* _ACTIVITY_
Gather every line below where "poetry" appears.
--------------------
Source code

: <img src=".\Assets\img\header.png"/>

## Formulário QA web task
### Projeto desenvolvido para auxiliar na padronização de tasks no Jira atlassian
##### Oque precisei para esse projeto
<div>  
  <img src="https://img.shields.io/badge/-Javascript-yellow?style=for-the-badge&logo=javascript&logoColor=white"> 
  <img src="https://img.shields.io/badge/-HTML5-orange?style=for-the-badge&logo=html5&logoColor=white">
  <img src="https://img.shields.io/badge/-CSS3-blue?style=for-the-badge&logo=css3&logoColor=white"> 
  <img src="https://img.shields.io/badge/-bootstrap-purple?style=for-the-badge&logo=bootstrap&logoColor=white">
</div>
--------------------
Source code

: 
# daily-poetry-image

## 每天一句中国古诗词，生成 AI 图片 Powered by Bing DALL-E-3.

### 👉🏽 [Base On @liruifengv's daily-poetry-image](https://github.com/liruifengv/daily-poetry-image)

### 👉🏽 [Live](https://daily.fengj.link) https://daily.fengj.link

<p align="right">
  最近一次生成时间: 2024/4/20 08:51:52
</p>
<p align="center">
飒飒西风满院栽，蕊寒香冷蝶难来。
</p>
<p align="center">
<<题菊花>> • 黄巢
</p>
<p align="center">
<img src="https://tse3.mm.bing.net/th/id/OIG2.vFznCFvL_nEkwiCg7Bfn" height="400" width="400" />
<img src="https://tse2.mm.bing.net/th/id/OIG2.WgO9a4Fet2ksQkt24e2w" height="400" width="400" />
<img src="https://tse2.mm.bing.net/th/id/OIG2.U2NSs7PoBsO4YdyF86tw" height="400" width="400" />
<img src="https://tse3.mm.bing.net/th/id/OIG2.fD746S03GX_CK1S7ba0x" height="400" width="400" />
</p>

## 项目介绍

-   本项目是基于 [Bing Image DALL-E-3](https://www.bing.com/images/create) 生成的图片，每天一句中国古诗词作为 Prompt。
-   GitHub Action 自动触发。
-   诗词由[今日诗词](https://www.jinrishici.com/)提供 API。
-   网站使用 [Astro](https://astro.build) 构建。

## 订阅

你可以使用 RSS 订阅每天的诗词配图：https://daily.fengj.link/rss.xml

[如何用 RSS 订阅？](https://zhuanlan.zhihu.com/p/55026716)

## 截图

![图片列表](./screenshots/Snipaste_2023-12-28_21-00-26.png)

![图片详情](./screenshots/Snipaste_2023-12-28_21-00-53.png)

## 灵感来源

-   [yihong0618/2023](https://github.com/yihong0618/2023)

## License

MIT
--------------------
* _FINISHED EXERCISE_
# daily-poetry-image
### 👉🏽 [Base On @liruifengv's daily-poetry-image](https://github.com/liruifengv/daily-poetry-image)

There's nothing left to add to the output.